Extracted records
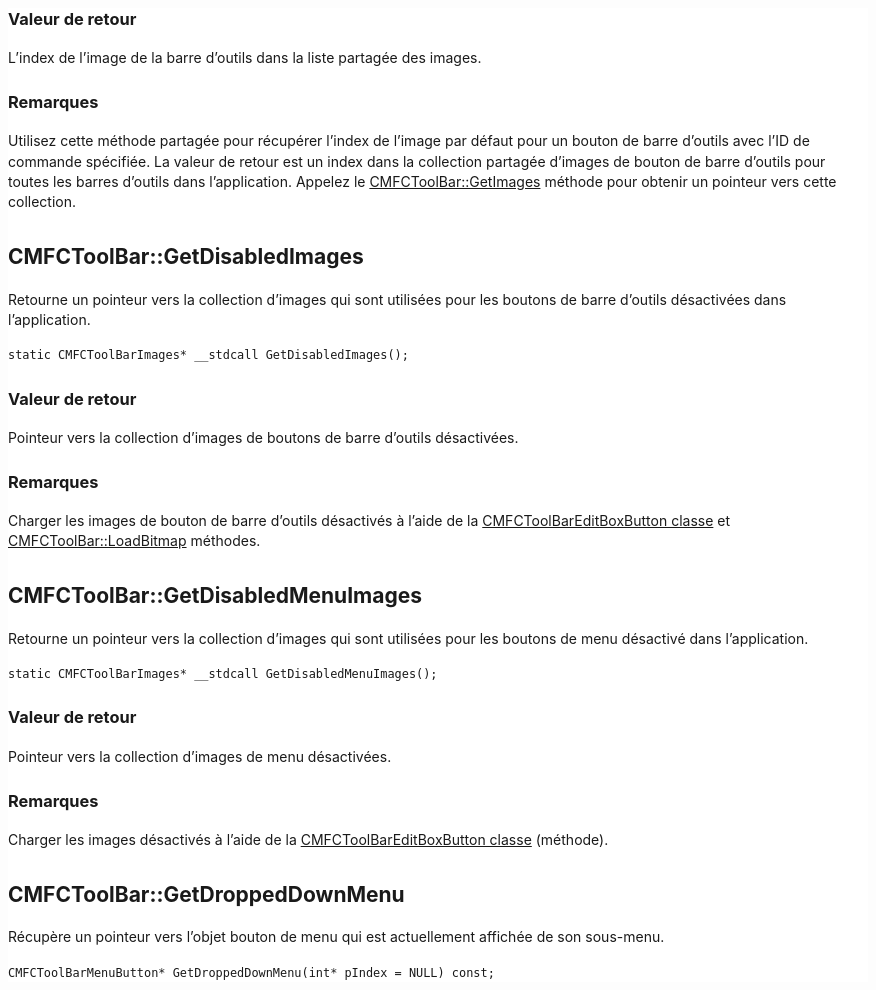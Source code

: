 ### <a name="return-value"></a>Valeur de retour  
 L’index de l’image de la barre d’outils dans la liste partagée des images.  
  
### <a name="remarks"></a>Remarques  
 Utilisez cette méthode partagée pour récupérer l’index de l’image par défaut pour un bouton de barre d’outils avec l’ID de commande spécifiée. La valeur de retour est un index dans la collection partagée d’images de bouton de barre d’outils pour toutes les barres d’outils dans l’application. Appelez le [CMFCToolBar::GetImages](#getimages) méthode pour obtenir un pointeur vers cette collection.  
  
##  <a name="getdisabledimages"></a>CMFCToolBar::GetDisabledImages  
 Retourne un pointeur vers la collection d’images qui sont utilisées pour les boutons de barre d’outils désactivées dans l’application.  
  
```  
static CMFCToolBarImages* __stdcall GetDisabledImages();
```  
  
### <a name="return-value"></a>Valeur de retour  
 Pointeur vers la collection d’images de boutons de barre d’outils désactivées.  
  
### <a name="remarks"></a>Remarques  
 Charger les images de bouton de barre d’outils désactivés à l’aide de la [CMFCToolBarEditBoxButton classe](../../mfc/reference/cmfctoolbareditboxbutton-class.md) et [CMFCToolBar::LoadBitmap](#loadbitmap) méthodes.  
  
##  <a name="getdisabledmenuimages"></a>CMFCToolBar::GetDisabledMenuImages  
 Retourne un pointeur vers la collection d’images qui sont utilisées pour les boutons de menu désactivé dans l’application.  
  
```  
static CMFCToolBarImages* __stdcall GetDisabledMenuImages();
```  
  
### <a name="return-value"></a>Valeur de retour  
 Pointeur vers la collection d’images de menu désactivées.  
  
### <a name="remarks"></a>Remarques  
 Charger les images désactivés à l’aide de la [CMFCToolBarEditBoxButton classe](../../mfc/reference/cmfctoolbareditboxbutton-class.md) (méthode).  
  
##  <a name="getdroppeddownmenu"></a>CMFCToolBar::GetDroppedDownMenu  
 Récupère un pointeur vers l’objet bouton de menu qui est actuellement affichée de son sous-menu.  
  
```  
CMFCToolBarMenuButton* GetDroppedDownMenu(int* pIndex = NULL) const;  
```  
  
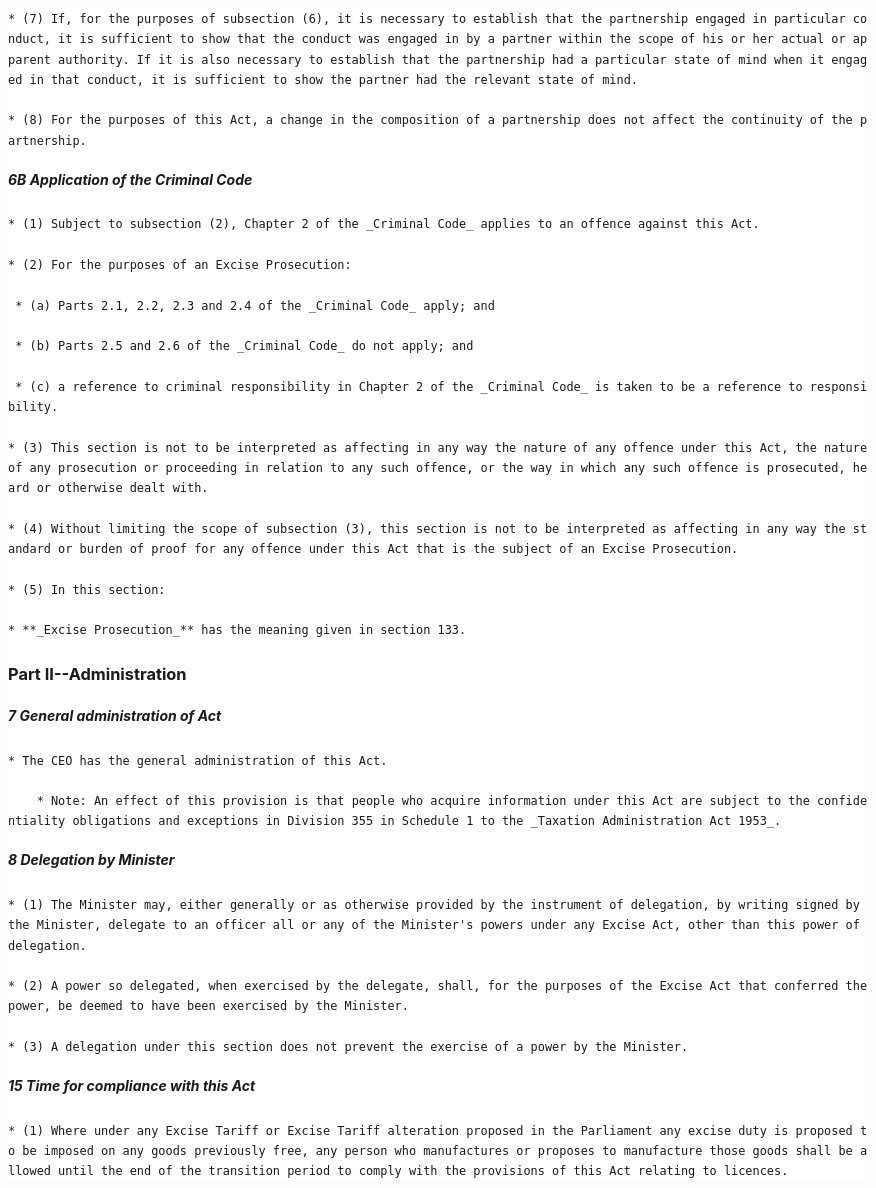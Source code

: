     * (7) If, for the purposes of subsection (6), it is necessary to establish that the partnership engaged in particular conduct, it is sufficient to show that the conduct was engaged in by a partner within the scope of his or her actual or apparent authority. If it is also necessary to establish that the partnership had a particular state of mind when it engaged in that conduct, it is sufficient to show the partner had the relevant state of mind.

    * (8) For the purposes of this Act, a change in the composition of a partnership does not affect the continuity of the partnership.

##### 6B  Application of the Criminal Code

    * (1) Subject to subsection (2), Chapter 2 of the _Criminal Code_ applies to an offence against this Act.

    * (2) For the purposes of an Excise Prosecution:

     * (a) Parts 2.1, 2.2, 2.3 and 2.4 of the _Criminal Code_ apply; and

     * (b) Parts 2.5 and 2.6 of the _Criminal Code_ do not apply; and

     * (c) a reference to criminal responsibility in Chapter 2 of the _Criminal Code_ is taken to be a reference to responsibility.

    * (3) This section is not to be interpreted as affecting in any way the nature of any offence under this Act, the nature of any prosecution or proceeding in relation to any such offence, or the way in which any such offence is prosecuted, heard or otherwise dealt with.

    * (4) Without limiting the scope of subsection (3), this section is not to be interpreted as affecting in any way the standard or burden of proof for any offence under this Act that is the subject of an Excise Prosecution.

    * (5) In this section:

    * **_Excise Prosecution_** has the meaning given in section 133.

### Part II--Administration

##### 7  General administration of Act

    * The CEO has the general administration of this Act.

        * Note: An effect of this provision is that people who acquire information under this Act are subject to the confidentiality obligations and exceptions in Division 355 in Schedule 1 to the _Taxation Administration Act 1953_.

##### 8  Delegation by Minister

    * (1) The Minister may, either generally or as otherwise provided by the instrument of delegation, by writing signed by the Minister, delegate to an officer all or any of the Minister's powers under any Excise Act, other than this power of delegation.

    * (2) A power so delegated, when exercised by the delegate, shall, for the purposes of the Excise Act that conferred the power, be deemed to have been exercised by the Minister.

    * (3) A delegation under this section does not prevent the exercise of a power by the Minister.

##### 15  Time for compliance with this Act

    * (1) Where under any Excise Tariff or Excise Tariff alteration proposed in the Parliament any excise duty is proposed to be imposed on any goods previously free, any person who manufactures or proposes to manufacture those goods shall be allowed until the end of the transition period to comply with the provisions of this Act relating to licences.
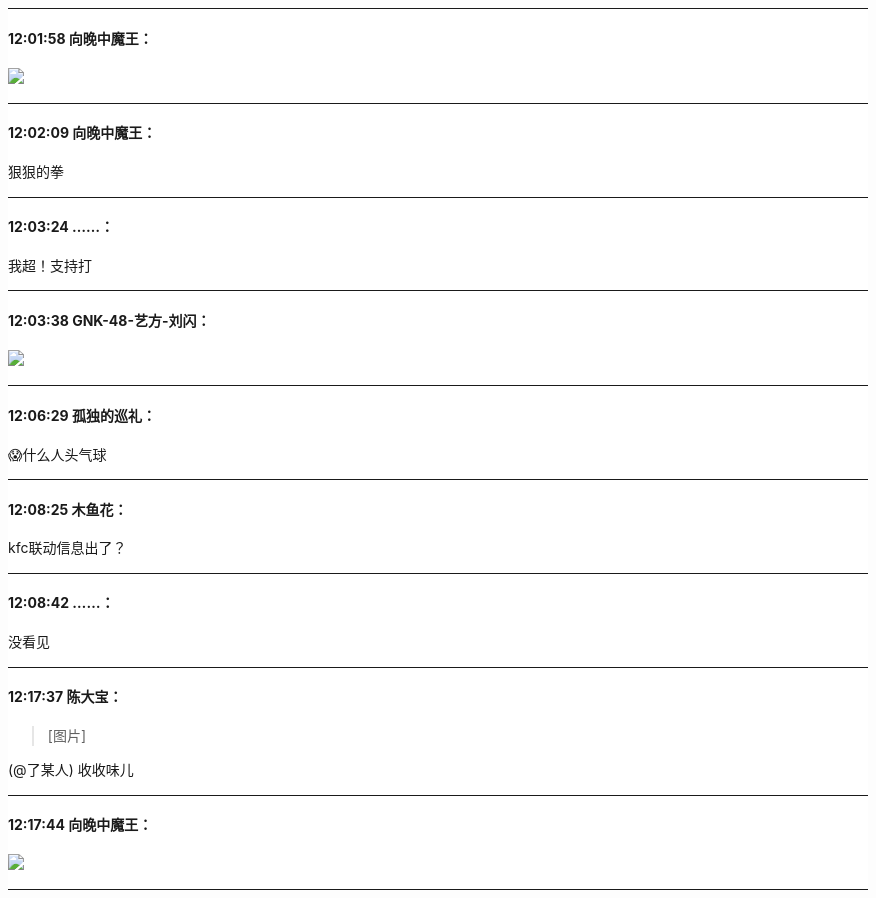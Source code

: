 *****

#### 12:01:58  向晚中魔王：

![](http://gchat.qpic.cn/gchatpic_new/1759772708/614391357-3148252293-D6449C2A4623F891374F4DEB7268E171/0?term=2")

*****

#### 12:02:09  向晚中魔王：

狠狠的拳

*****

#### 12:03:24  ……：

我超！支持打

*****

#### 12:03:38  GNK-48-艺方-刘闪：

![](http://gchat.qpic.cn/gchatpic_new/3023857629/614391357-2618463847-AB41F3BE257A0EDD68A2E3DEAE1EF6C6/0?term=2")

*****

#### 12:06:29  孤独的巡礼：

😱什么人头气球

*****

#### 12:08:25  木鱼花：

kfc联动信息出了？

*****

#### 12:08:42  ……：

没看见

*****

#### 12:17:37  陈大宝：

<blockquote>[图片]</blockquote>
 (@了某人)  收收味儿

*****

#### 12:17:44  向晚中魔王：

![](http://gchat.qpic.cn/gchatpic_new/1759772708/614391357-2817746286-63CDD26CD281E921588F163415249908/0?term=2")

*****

**Task brief**
Copy out every line of the records that the string "classe" appears in.

**Problem solution**
 Charger les images de bouton de barre d’outils désactivés à l’aide de la [CMFCToolBarEditBoxButton classe](../../mfc/reference/cmfctoolbareditboxbutton-class.md) et [CMFCToolBar::LoadBitmap](#loadbitmap) méthodes.  
 Charger les images désactivés à l’aide de la [CMFCToolBarEditBoxButton classe](../../mfc/reference/cmfctoolbareditboxbutton-class.md) (méthode).  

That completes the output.